> [GIVEN DATA]:
•••
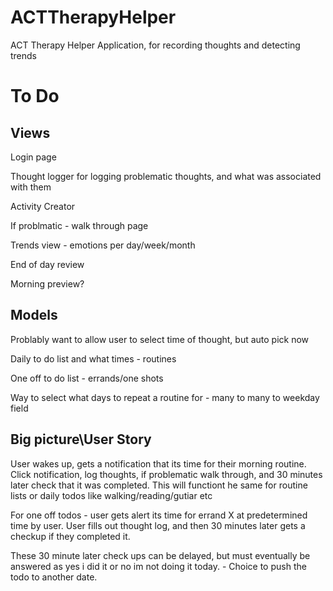 # ACTTherapyHelper
ACT Therapy Helper Application, for recording thoughts and detecting trends

# To Do
## Views
Login page

Thought logger for logging problematic thoughts, and what was associated with them

Activity Creator

If problmatic - walk through page

Trends view - emotions per day/week/month

End of day review

Morning preview?

## Models
Problably want to allow user to select time of thought, but auto pick now

Daily to do list and what times - routines

One off to do list - errands/one shots

Way to select what days to repeat a routine for - many to many to weekday field

## Big picture\User Story
User wakes up, gets a notification that its time for their
morning routine.  Click notification, log thoughts, if problematic walk through, and 30 minutes  later check that
it was completed.  This will functiont he same for routine lists
or daily todos like walking/reading/gutiar etc

For one off todos - user gets alert its time for errand X at
predetermined time by user.  User fills out thought log, and then 30 minutes later gets a checkup if they completed it.

These 30 minute later check ups can be delayed, but must eventually be answered as yes i did it or no im not doing it today. - Choice to push the todo to another date.
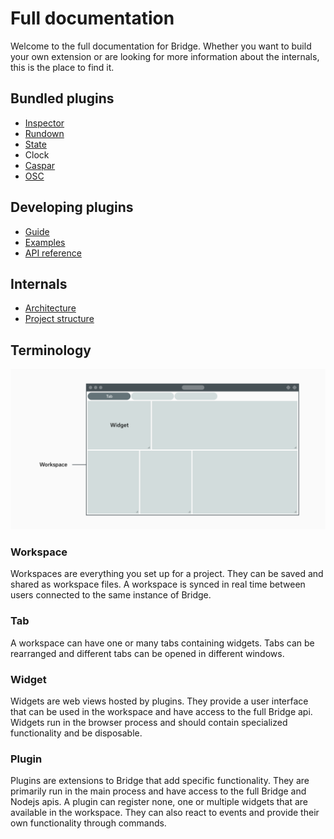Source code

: # Full documentation

Welcome to the full documentation for Bridge. Whether you want to build your own extension or are looking for more information about the internals, this is the place to find it.

## Bundled plugins
- [Inspector](/plugins/inspector/README.md)
- [Rundown](/plugins/rundown/README.md)
- [State](/plugins/state/README.md)
- Clock
- [Caspar](/plugins/caspar/README.md)
- [OSC](/plugins/osc/README.md)

## Developing plugins
- [Guide](/docs/plugins/README.md)
- [Examples](/examples)
- [API reference](/docs/api/README.md)

## Internals
- [Architecture](/docs/architecture.md)
- [Project structure](/docs/structure.md)

## Terminology
![Methodology](/media/docs/architecture/methodology.png)

### Workspace
Workspaces are everything you set up for a project. They can be saved and shared as workspace files. A workspace is synced in real time between users connected to the same instance of Bridge.

### Tab  
A workspace can have one or many tabs containing widgets. Tabs can be rearranged and different tabs can be opened in different windows.

### Widget  
Widgets are web views hosted by plugins. They provide a user interface that can be used in the workspace and have access to the full Bridge api. Widgets run in the browser process and should contain specialized functionality and be disposable.

### Plugin
Plugins are extensions to Bridge that add specific functionality. They are primarily run in the main process and have access to the full Bridge and Nodejs apis. A plugin can register none, one or multiple widgets that are available in the workspace. They can also react to events and provide their own functionality through commands.
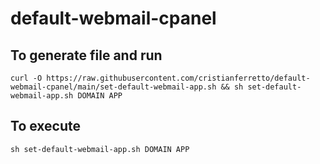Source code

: # default-webmail-cpanel


## To generate file and run

`
curl -O https://raw.githubusercontent.com/cristianferretto/default-webmail-cpanel/main/set-default-webmail-app.sh && sh set-default-webmail-app.sh DOMAIN APP
`

## To execute

`
sh set-default-webmail-app.sh DOMAIN APP
`
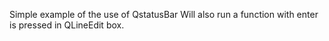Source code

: Simple example of the use of QstatusBar
Will also run a function with enter is pressed in QLineEdit box.
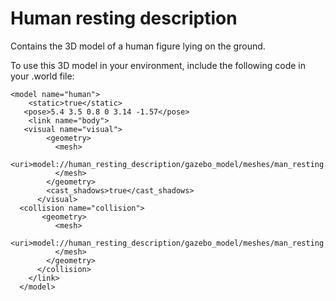 # Human resting description

Contains the 3D model of a human figure lying on the ground.

To use this 3D model in your environment, include the following code in your .world file:


    <model name="human">
        <static>true</static>
       <pose>5.4 3.5 0.8 0 3.14 -1.57</pose>
        <link name="body"> 
       <visual name="visual">
            <geometry>
              <mesh>
                <uri>model://human_resting_description/gazebo_model/meshes/man_resting.dae</uri>
              </mesh>
            </geometry>
            <cast_shadows>true</cast_shadows>
          </visual>
      <collision name="collision">
           <geometry>
              <mesh>
                <uri>model://human_resting_description/gazebo_model/meshes/man_resting.dae</uri>
              </mesh>
            </geometry>
          </collision>
        </link>
      </model>

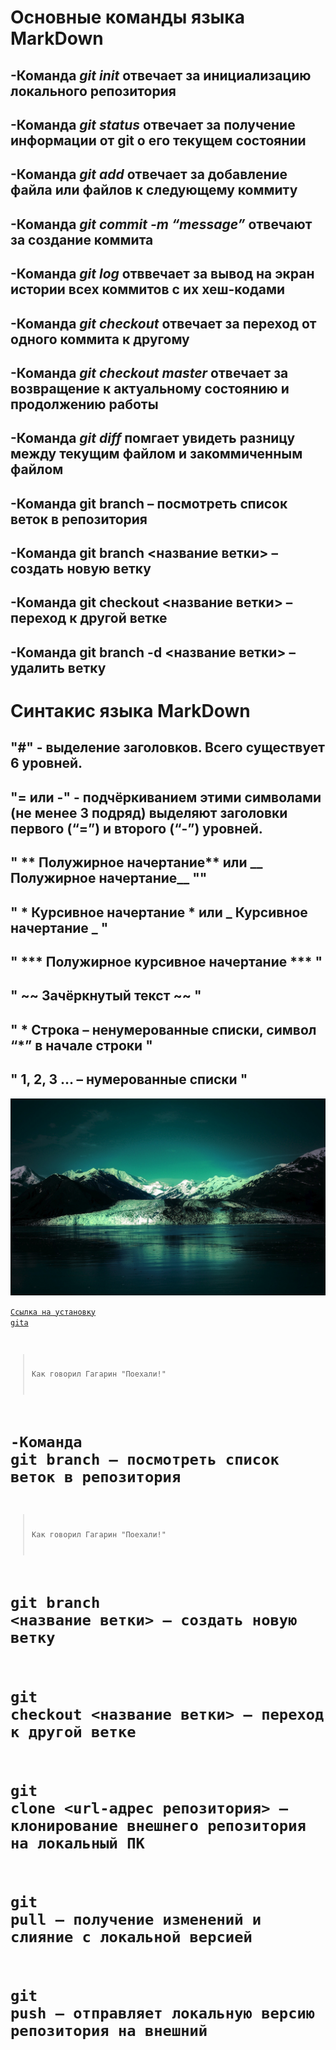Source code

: # Основные команды языка MarkDown

## -Команда *git init* отвечает за  инициализацию локального репозитория
 
## -Команда *git status* отвечает за получение информации от git о его текущем состоянии

## -Команда *git add* отвечает за добавление файла или файлов к следующему коммиту

## -Команда *git commit -m “message”* отвечают за создание коммита

## -Команда *git log* отввечает за вывод на экран истории всех коммитов с их хеш-кодами
 
## -Команда *git checkout* отвечает за переход от одного коммита к другому

## -Команда *git checkout master* отвечает за возвращение к актуальному состоянию и продолжению работы

## -Команда *git diff* помгает увидеть разницу между текущим файлом и закоммиченным файлом
 
## -Команда git branch – посмотреть список веток в репозитория

## -Команда git branch <название ветки> – создать новую ветку

## -Команда git checkout <название ветки> – переход к другой ветке

## -Команда git branch -d <название ветки> – удалить ветку





# Синтакис языка MarkDown

## "#" - выделение заголовков. Всего существует 6 уровней.

## "= или -" - подчёркиванием этими символами (не менее 3 подряд) выделяют заголовки  первого (“=”) и второго (“-”) уровней.

## " ** Полужирное начертание** или __ Полужирное начертание__ ""

## " * Курсивное начертание * или _ Курсивное начертание _ "

## " *** Полужирное курсивное начертание *** "

## " ~~ Зачёркнутый текст ~~ "

## " * Строка – ненумерованные списки, символ “*” в начале строки "

## " 1, 2, 3 … – нумерованные списки "


![Картинка с красивым видом на горы](vid.jpg.jpg)


<code>[Ссылка на установку gita](https://git-scm.com/download/win)

 
> Как говорил Гагарин "Поехали!"


# -Команда git branch – посмотреть список веток в репозитория
 
> Как говорил Гагарин "Поехали!" 

 
# git branch <название ветки> – создать новую ветку
 
 
# git checkout <название ветки> – переход к другой ветке

# git clone <url-адрес репозитория> – клонирование внешнего репозитория на  локальный ПК

# git pull – получение изменений и слияние с локальной версией

# git push – отправляет локальную версию репозитория на внешний

 









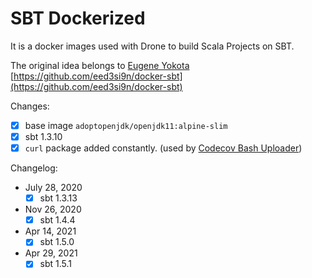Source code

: # SBT Dockerized

It is a docker images used with Drone to build Scala Projects on SBT. 

The original idea belongs to [Eugene Yokota](https://github.com/eed3si9n)
[https://github.com/eed3si9n/docker-sbt](https://github.com/eed3si9n/docker-sbt)

Changes:
- [x] base image `adoptopenjdk/openjdk11:alpine-slim`
- [x] sbt 1.3.10
- [x] `curl` package added constantly. (used by [Codecov Bash Uploader](https://github.com/codecov/codecov-bash))

Changelog:
- July 28, 2020
    - [x] sbt 1.3.13
- Nov 26, 2020
    - [x] sbt 1.4.4    
- Apr 14, 2021
    - [x] sbt 1.5.0
- Apr 29, 2021
    - [x] sbt 1.5.1	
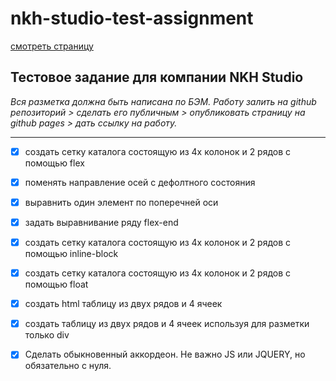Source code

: # nkh-studio-test-assignment
[смотреть страницу](https://dmkrupin.github.io/nkh-studio-test-assignment/)
## Тестовое задание для компании NKH Studio

_Вся разметка должна быть написана по БЭМ. Работу залить на github репозиторий > сделать его публичным > опубликовать страницу на github pages > дать ссылку на работу._
___
- [x] создать сетку каталога состоящую из 4х колонок и 2 рядов с помощью flex
- [x] поменять направление осей с дефолтного состояния
- [x] выравнить один элемент по поперечней оси
- [x] задать выравнивание ряду flex-end
- [x] создать сетку каталога состоящую из 4х колонок и 2 рядов с помощью inline-block
- [x] создать сетку каталога состоящую из 4х колонок и 2 рядов с помощью float
- [x] создать html таблицу из двух рядов и 4 ячеек
- [x] создать таблицу из двух рядов и 4 ячеек используя для разметки только div
- [x] Сделать обыкновенный аккордеон. Не важно JS или JQUERY, но обязательно с нуля.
•••
> [BRIEF]: Everything from the first line of the records through the line containing "One off to do list - errands/one shots" should be reproduced exactly, apart from the pictures.

> [SOLUTION FOR THIS TASK]:
 # ACTTherapyHelper
ACT Therapy Helper Application, for recording thoughts and detecting trends

# To Do
## Views
Login page

Thought logger for logging problematic thoughts, and what was associated with them

Activity Creator

If problmatic - walk through page

Trends view - emotions per day/week/month

End of day review

Morning preview?

## Models
Problably want to allow user to select time of thought, but auto pick now

Daily to do list and what times - routines

One off to do list - errands/one shots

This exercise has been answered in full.